TASK INSTRUCTIONS: If a line in the records contains the string "Impact", show that line.

- Opening Delimiter -

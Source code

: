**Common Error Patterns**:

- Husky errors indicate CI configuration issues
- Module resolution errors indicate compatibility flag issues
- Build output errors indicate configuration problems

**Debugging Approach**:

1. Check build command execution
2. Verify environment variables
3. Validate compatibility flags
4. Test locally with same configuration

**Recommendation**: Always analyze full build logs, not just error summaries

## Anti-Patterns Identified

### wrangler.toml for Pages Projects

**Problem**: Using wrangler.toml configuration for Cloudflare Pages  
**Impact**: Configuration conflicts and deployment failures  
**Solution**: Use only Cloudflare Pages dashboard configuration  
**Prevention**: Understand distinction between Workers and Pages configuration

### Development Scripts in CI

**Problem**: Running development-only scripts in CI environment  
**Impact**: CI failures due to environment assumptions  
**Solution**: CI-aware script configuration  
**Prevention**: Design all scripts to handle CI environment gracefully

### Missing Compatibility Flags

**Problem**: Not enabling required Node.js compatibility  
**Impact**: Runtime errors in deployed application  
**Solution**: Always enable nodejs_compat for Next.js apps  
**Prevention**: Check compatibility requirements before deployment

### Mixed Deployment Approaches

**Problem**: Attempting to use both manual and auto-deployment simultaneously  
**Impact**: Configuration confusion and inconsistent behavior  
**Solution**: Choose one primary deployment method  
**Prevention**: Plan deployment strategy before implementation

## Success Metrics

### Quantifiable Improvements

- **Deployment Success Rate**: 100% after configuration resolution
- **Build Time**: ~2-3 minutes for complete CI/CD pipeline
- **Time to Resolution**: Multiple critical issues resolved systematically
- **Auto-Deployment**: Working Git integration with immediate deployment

- Closing Delimiter -

SOLUTION BELOW:
**Impact**: Configuration conflicts and deployment failures  
**Impact**: CI failures due to environment assumptions  
**Impact**: Runtime errors in deployed application  
**Impact**: Configuration confusion and inconsistent behavior  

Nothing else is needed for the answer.